Will You Get in Trouble for Online Piracy?

What Is Software “Piracy” And Why Is It A Crime?

Software piracy is the unauthorized use, distribution, or copying of copyrighted software. Piracy can take many forms including:

-End-user piracy is when someone uses unlicensed copies of software.
-Client-server overuse is when the number of users connected to the software’s server exceeds the amount defined in the license agreement.
-Counterfeiting is the illegal duplication of downloaded software with the intent of breaking the license agreement.
-Hard-disk loading is when a computer hardware seller loads unauthorized copies of software onto the machines that it sells.
-Online software theft is when someone downloads unauthorized copies of software from the Internet. This can take many forms including using a password/serial generator (i.e. a “crack”) to gain access to protected software.
-License misuse is when software is distributed in channels that are not allowed by the license.


What Is Considered “Unauthorized Use?”

When you purchase a software legally, you are actually just purchasing a license to use the software, not the rights to the software. The license grants you the right to use the software, but still prohibits you from making copies of the software. Any use of the software other than what the license permits is considered “unauthorized use” and is copyright infringement.
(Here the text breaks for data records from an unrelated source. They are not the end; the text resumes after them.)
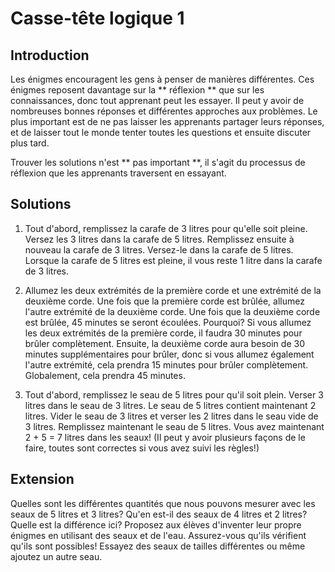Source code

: # Casse-tête logique 1

## Introduction
Les énigmes encouragent les gens à penser de manières différentes. Ces énigmes reposent davantage sur la ** réflexion ** que sur les connaissances, donc tout apprenant peut les essayer. Il peut y avoir de nombreuses bonnes réponses et différentes approches aux problèmes. Le plus important est de ne pas laisser les apprenants partager leurs réponses, et de laisser tout le monde tenter toutes les questions et ensuite discuter plus tard.

Trouver les solutions n'est ** pas important **, il s'agit du processus de réflexion que les apprenants traversent en essayant.

## Solutions
1.  Tout d'abord, remplissez la carafe de 3 litres pour qu'elle soit pleine. Versez les 3 litres dans la carafe de 5 litres. Remplissez ensuite à nouveau la carafe de 3 litres. Versez-le dans la carafe de 5 litres. Lorsque la carafe de 5 litres est pleine, il vous reste 1 litre dans la carafe de 3 litres.

2.  Allumez les deux extrémités de la première corde et une extrémité de la deuxième corde. Une fois que la première corde est brûlée, allumez l'autre extrémité de la deuxième corde. Une fois que la deuxième corde est brûlée, 45 minutes se seront écoulées. Pourquoi? Si vous allumez les deux extrémités de la première corde, il faudra 30 minutes pour brûler complètement. Ensuite, la deuxième corde aura besoin de 30 minutes supplémentaires pour brûler, donc si vous allumez également l'autre extrémité, cela prendra 15 minutes pour brûler complètement. Globalement, cela prendra 45 minutes.

3.  Tout d'abord, remplissez le seau de 5 litres pour qu'il soit plein. Verser 3 litres dans le seau de 3 litres. Le seau de 5 litres contient maintenant 2 litres. Vider le seau de 3 litres et verser les 2 litres dans le seau vide de 3 litres. Remplissez maintenant le seau de 5 litres. Vous avez maintenant 2 + 5 = 7 litres dans les seaux! (Il peut y avoir plusieurs façons de le faire, toutes sont correctes si vous avez suivi les règles!)

## Extension
Quelles sont les différentes quantités que nous pouvons mesurer avec les seaux de 5 litres et 3 litres? Qu'en est-il des seaux de 4 litres et 2 litres? Quelle est la différence ici? Proposez aux élèves d'inventer leur propre énigmes en utilisant des seaux et de l'eau. Assurez-vous qu'ils vérifient qu'ils sont possibles! Essayez des seaux de tailles différentes ou même ajoutez un autre seau.
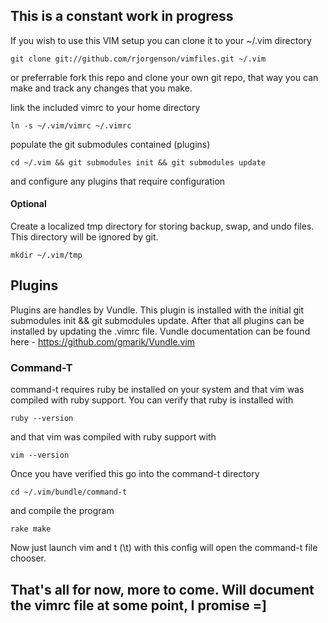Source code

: ## This is a constant work in progress

If you wish to use this VIM setup you can clone it to your ~/.vim directory

    git clone git://github.com/rjorgenson/vimfiles.git ~/.vim

or preferrable fork this repo and clone your own git repo, that way you can make and track any changes that you make.

link the included vimrc to your home directory

    ln -s ~/.vim/vimrc ~/.vimrc

populate the git submodules contained (plugins)

    cd ~/.vim && git submodules init && git submodules update

and configure any plugins that require configuration

#### Optional

Create a localized tmp directory for storing backup, swap, and undo files. This directory will be ignored by git.

    mkdir ~/.vim/tmp

## Plugins

Plugins are handles by Vundle. This plugin is installed with the initial git submodules init && git submodules update. After that all plugins can be installed by updating the .vimrc file. Vundle documentation can be found here - https://github.com/gmarik/Vundle.vim

### Command-T

command-t requires ruby be installed on your system and that vim was compiled with ruby support. You can verify that ruby is installed with

    ruby --version

and that vim was compiled with ruby support with

    vim --version

Once you have verified this go into the command-t directory

    cd ~/.vim/bundle/command-t

and compile the program

    rake make

Now just launch vim and <Leader>t (\t) with this config will open the command-t file chooser.

## That's all for now, more to come. Will document the vimrc file at some point, I promise =]
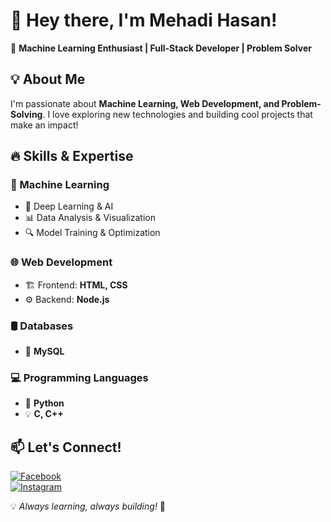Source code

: # 👋 Hey there, I'm Mehadi Hasan!  

🚀 **Machine Learning Enthusiast | Full-Stack Developer | Problem Solver**  

## 💡 About Me  
I'm passionate about **Machine Learning, Web Development, and Problem-Solving**. I love exploring new technologies and building cool projects that make an impact!  

## 🔥 Skills & Expertise  
### 🚀 Machine Learning  
- 🤖 Deep Learning & AI  
- 📊 Data Analysis & Visualization  
- 🔍 Model Training & Optimization  

### 🌐 Web Development  
- 🏗 Frontend: **HTML, CSS**  
- ⚙️ Backend: **Node.js**  

### 🛢 Databases  
- 💾 **MySQL**  

### 💻 Programming Languages  
- 🐍 **Python**  
- 💡 **C, C++**  

## 📫 Let's Connect!  
[![Facebook](https://img.shields.io/badge/Facebook-%231877F2.svg?style=for-the-badge&logo=facebook&logoColor=white)](https://www.facebook.com/mhmehedihasan.21/)  
[![Instagram](https://img.shields.io/badge/Instagram-%23E4405F.svg?style=for-the-badge&logo=instagram&logoColor=white)](https://www.instagram.com/mehedi_hasan_665/)  

💡 *Always learning, always building!* 🚀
How Common Is Software Piracy?

It is estimated that over 19 percent of software used in the United States is unlicensed. Many people are unaware that they are violating copyright laws because they do not have the right software management policies in place.


I Purchased A Single License For A Piece Of Software, Can I Load It Onto Several Different Machines?

Unfortunately, no you cannot. This is called “softlifting,” and is still considered piracy by the law. Whether you share the software with one of your friends or family members, or install the software on a second machine for your own use, it is still a violation of your license agreement and therefore, illegal.


What Are The Consequences Of Breaching A Licensing Agreement?

Beyond the inherent consequences of downloading illegal software (i.e. downloading software that is damaged, incomplete, or make you more vulnerable to cyber attacks), the courts may fine you up to $150,000 per infringement. In the most serious cases, some offenders will face jail time of up to five years as well. The law also permits the destruction of all infringing copies and devices by which the infringing copies have been used (meaning they can destroy your computer if you’re found guilty).


Am I Liable If An Employee Has Installed Illegal Software On An Office Computer Without The Company’s Knowledge?

Yes, you are liable in these situations. It is suggested that you conduct software audits every six months to one year. It is important to introduce business practices that educate your employees about the consequences of breaching software policy.


What About Original Equipment Manufacturer (OEM) Versions Of Software, Can I Install Those?

OEM software is only distributed when sold with the accompanying software. Therefore, it is illegal to download OEM software onto hardware that did not come with the OEM software.


I Have A “Backup Copy” Of My Licensed Program, Can I Give Or Sell This To Other People?

No, “backup copies” are only allowed to be used for archival purposes only. The copy cannot be sold or distributed to another party without the expressed consent of the copyright owner.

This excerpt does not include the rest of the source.